Ian Cassel: So for people that have a volatility tolerance, that want to invest in small business that are public, I can probably put something together. So I started putting the pieces together for it, thinking about the structure and things like that, about 18 months ago. And put a lot of time and effort into doing it the right way, getting the structure the way it needed to be and then ultimately set up a vehicle to where I’m really, truly spending a lot of effort now trying to find the right investors to invest alongside me, in it.

Tobias Carlisle: Is it managed accounts or is it a private fund structured.

Ian Cassel: It is, it’s a manged account. Unfortunately, when you’re starting small, we’re talking about a few million dollars here.
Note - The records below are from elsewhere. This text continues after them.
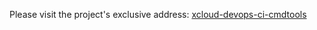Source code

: Please visit the project's exclusive address: [xcloud-devops-ci-cmdtools](../../../../../xcloud-devops-ci-cmdtools)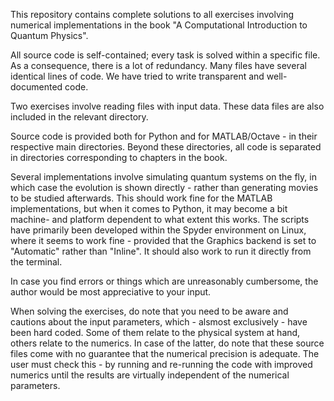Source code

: This repository contains complete solutions to all exercises involving numerical implementations in the book "A Computational Introduction to Quantum Physics".

All source code is self-contained; every task is solved within a specific file. As a consequence, there is a lot of redundancy. Many files have several identical lines of code. 
We have tried to write transparent and well-documented code.

Two exercises involve reading files with input data. These data files are also included in the relevant directory.

Source code is provided both for Python and for MATLAB/Octave - in their respective main directories. Beyond these directories, all code is separated in directories 
corresponding to chapters in the book. 

Several implementations involve simulating quantum systems on the fly, in which case the evolution is shown directly - rather than generating movies to be studied afterwards. 
This should work fine for the MATLAB implementations, but when it comes to Python, it may become a bit machine- and platform dependent to what extent this works. 
The scripts have primarily been developed within the Spyder environment on Linux, where it seems to work fine - provided that the Graphics backend is set to "Automatic" rather 
than "Inline". It should also work to run it directly from the terminal.

In case you find errors or things which are unreasonably cumbersome, the author would be most appreciative to your input.

When solving the exercises, do note that you need to be aware and cautions about the input parameters, which - alsmost exclusively - have been hard coded. 
Some of them relate to the physical system at hand, others relate to the numerics. In case of the latter, do note that these source files come with no guarantee that the numerical precision is adequate. The user must check this - by running and re-running the code with improved numerics until the results are virtually independent of the numerical parameters.
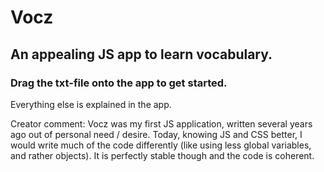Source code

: # Vocz
## An appealing JS app to learn vocabulary.

### Drag the txt-file onto the app to get started.
Everything else is explained in the app.

Creator comment: Vocz was my first JS application, written several years ago out of personal need / desire. Today, knowing JS and CSS better, I would write much of the code differently (like using less global variables, and rather objects). It is perfectly stable though and the code is coherent.
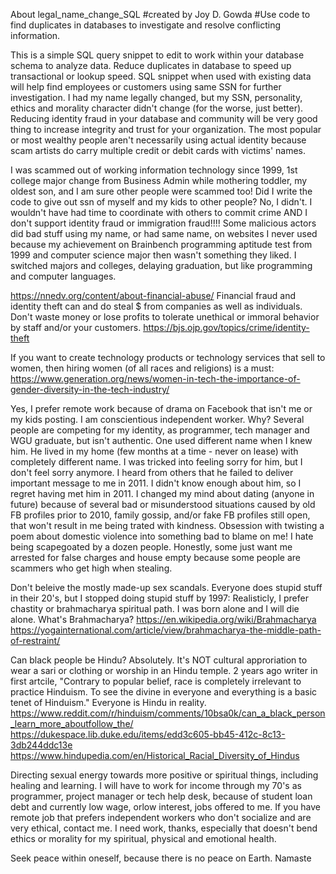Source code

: About legal_name_change_SQL
#created by Joy D. Gowda
#Use code to find duplicates in databases to investigate and resolve conflicting information.

This is a simple SQL query snippet to edit to work within your database schema to analyze data.
Reduce duplicates in database to speed up transactional or lookup speed.
SQL snippet when used with existing data will help find employees or customers using same SSN for further investigation.
I had my name legally changed, but my SSN, personality, ethics and morality character didn't change (for the worse, just better).
Reducing identity fraud in your database and community will be very good thing to increase integrity and trust for your organization.
The most popular or most wealthy people aren't necessarily using actual identity because scam artists do carry multiple credit or debit cards with victims' names.

I was scammed out of working information technology since 1999, 1st college major change from Business Admin while mothering toddler, my oldest son, and I am sure other people were scammed too!
Did I write the code to give out ssn of myself and my kids to other people? No, I didn't. I wouldn't have had time to coordinate with others to commit crime AND I don't support identity fraud or immigration fraud!!!! Some malicious actors did bad stuff using my name, or had same name, on websites I never used because my achievement on Brainbench programming aptitude test from 1999 and computer science major then wasn't something they liked. I switched majors and colleges, delaying graduation, but like programming and computer languages.

https://nnedv.org/content/about-financial-abuse/
Financial fraud and identity theft can and do steal $ from companies as well as individuals. Don't waste money or lose profits to tolerate unethical or immoral behavior by staff and/or your customers.
https://bjs.ojp.gov/topics/crime/identity-theft

If you want to create technology products or technology services that sell to women, then hiring women (of all races and religions) is a must:
https://www.generation.org/news/women-in-tech-the-importance-of-gender-diversity-in-the-tech-industry/

Yes, I prefer remote work because of drama on Facebook that isn't me or my kids posting. I am conscientious independent worker. Why? Several people are competing for my identity, as programmer, tech manager and WGU graduate, but isn't authentic. One used different name when I knew him. He lived in my home (few months at a time - never on lease) with completely different name. I was tricked into feeling sorry for him, but I don't feel sorry anymore. I heard from others that he failed to deliver important message to me in 2011. I didn't know enough about him, so I regret having met him in 2011. I changed my mind about dating (anyone in future) because of several bad or misunderstood situations caused by old FB profiles prior to 2010, family gossip, and/or fake FB profiles still open, that won't result in me being trated with kindness. Obsession with twisting a poem about domestic violence into something bad to blame on me! I hate being scapegoated by a dozen people. Honestly, some just want me arrested for false charges and house empty because some people are scammers who get high when stealing.  

Don't beleive the mostly made-up sex scandals. Everyone does stupid stuff in their 20's, but I stopped doing stupid stuff by 1997:
Realisticly, I prefer chastity or brahmacharya spiritual path. I was born alone and I will die alone. 
What's Brahmacharya? 
https://en.wikipedia.org/wiki/Brahmacharya
https://yogainternational.com/article/view/brahmacharya-the-middle-path-of-restraint/

Can black people be Hindu? Absolutely. It's NOT cultural approriation to wear a sari or clothing or worship in an Hindu temple. 2 years ago writer in first artcile, "Contrary to popular belief, race is completely irrelevant to practice Hinduism. To see the divine in everyone and everything is a basic tenet of Hinduism." Everyone is Hindu in reality. 
https://www.reddit.com/r/hinduism/comments/10bsa0k/can_a_black_person_learn_more_aboutfollow_the/
https://dukespace.lib.duke.edu/items/edd3c605-bb45-412c-8c13-3db244ddc13e
https://www.hindupedia.com/en/Historical_Racial_Diversity_of_Hindus

Directing sexual energy towards more positive or spiritual things, including healing and learning. 
I will have to work for income through my 70's as programmer, project manager or tech help desk, because of student loan debt and currently low wage, orlow interest, jobs offered to me.
If you have remote job that prefers independent workers who don't socialize and are very ethical, contact me. I need work, thanks, especially that doesn't bend ethics or morality for my spiritual, physical and emotional health. 

Seek peace within oneself, because there is no peace on Earth.
Namaste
It doesn’t lend itself well to doing it as a private fund because then you have to spend $50 to $100 thousand a year for audits and things like that. I just didn’t want to have that administrative burden on top of such a small portfolio or strategy to begin with. It wouldn’t make sense to start off investing a strategy with $20 million, let’s say even, in something like this because I’m investing in companies that trade $10, $20 thousand worth of stock a day. So it makes sense to start small, grow small, which goes counter to almost everything that’s institutionalized out there. Ultimately, this is a capacity constrained investment strategy here. There’s going to be a point in time that I’m just going to have to shut it down or turn it into more of a private fund structure.
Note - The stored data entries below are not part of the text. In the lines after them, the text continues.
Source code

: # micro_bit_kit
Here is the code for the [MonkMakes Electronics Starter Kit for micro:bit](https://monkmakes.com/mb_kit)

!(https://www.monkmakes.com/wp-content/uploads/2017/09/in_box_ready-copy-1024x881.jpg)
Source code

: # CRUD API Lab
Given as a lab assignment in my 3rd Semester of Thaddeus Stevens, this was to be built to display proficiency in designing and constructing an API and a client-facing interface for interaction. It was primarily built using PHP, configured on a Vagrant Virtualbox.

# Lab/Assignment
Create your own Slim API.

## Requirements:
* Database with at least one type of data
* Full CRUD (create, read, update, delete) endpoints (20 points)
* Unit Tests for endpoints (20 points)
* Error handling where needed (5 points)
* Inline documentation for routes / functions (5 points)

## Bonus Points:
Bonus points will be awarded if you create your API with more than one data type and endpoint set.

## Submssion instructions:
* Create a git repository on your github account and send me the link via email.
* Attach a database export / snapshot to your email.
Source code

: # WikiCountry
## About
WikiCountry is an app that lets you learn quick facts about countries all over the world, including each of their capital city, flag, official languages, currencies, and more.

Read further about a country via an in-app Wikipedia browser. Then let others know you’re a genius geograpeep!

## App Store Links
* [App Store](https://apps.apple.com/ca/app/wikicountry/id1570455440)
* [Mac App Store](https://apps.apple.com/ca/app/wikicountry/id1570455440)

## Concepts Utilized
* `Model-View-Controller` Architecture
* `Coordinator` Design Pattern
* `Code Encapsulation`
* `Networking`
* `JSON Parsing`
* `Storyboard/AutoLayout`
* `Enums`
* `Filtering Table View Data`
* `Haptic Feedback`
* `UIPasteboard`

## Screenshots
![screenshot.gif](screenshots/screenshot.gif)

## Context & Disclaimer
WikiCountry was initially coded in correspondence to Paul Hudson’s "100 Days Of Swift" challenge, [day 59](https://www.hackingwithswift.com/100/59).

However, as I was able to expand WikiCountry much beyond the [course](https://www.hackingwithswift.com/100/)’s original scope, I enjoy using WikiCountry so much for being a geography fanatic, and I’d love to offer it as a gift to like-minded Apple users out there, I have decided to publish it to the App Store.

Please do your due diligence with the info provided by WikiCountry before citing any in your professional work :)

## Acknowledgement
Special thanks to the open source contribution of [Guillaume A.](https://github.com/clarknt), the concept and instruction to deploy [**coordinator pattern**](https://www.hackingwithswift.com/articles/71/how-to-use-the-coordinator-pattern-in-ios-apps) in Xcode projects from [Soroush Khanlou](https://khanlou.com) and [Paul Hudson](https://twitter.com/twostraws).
Tobias Carlisle: What do you estimate the capacity constraint at?

Ian Cassel: I don’t know, to be honest with you. I think it’s probably somewhere around 15, 20 million, is my guess-

Tobias Carlisle: It may be-

Ian Cassel: … it might be a little bit more.
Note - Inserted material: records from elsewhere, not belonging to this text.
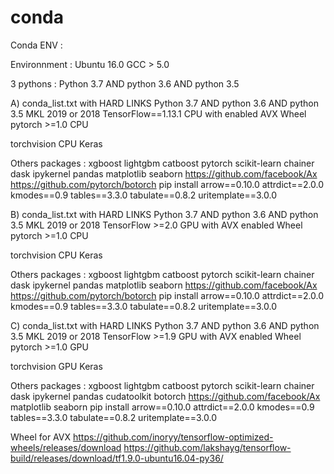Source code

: # conda


Conda ENV :

Environnment : Ubuntu 16.0
               GCC > 5.0

3 pythons :   Python 3.7  AND python 3.6  AND python 3.5


A)  conda_list.txt  with HARD LINKS
  Python 3.7  AND python 3.6  AND python 3.5
  MKL 2019 or 2018
  TensorFlow==1.13.1  CPU with enabled AVX Wheel
  pytorch >=1.0   CPU

  torchvision     CPU
  Keras

  Others packages :
    xgboost  lightgbm catboost pytorch scikit-learn  chainer  dask  ipykernel pandas
    matplotlib seaborn
    https://github.com/facebook/Ax
    https://github.com/pytorch/botorch
    pip install arrow==0.10.0 attrdict==2.0.0  kmodes==0.9 tables==3.3.0 tabulate==0.8.2 uritemplate==3.0.0


B) conda_list.txt  with HARD LINKS
  Python 3.7  AND python 3.6  AND python 3.5
  MKL 2019 or 2018
  TensorFlow >=2.0  GPU with AVX enabled Wheel
  pytorch >=1.0   CPU

  torchvision     CPU
  Keras

  Others packages :
    xgboost  lightgbm catboost pytorch scikit-learn  chainer  dask  ipykernel pandas
    matplotlib seaborn
    https://github.com/facebook/Ax
    https://github.com/pytorch/botorch
    pip install arrow==0.10.0 attrdict==2.0.0  kmodes==0.9 tables==3.3.0 tabulate==0.8.2 uritemplate==3.0.0


C) conda_list.txt  with HARD LINKS
  Python 3.7  AND python 3.6  AND python 3.5
  MKL 2019 or 2018
  TensorFlow >=1.9  GPU with AVX enabled Wheel
  pytorch >=1.0     GPU

  torchvision       GPU
  Keras

  Others packages :
    xgboost  lightgbm catboost pytorch scikit-learn  chainer  dask  ipykernel pandas
    cudatoolkit
    botorch
    https://github.com/facebook/Ax
    matplotlib seaborn
    pip install arrow==0.10.0 attrdict==2.0.0  kmodes==0.9 tables==3.3.0 tabulate==0.8.2 uritemplate==3.0.0






Wheel for AVX
https://github.com/inoryy/tensorflow-optimized-wheels/releases/download
https://github.com/lakshayg/tensorflow-build/releases/download/tf1.9.0-ubuntu16.04-py36/



















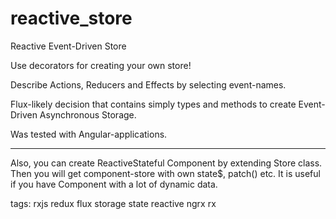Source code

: # reactive_store
Reactive Event-Driven Store

Use decorators for creating your own store!

Describe Actions, Reducers and Effects by selecting event-names.

Flux-likely decision that contains simply types and methods to create Event-Driven Asynchronous Storage.

Was tested with Angular-applications.

*** 
Also, you can create ReactiveStateful Component by extending Store class. Then you will get component-store with own state$, patch() etc. It is useful if you have Component with a lot of dynamic data.


tags: rxjs redux flux storage state reactive ngrx rx 
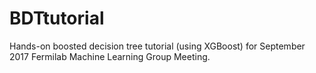 # BDTtutorial
Hands-on boosted decision tree tutorial (using XGBoost) for September 2017 Fermilab Machine Learning Group Meeting.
Tobias Carlisle: … it may be higher than you think because you may adapt and evolve as you go along and you may become a control investor, who knows.

Ian Cassel: Well, and that’s what you kind of run into because you start thinking about even at $10 million, if you have 10 positions or 15 or 8. You have to be able to file on some of these companies already, even at that size. At a certain point, it will reach capacity but right now, you’re just trying to get a few million dollars in which we’re almost there already and trying to find… but spending most of the time just trying to find the right investors and having a lot of good conversations.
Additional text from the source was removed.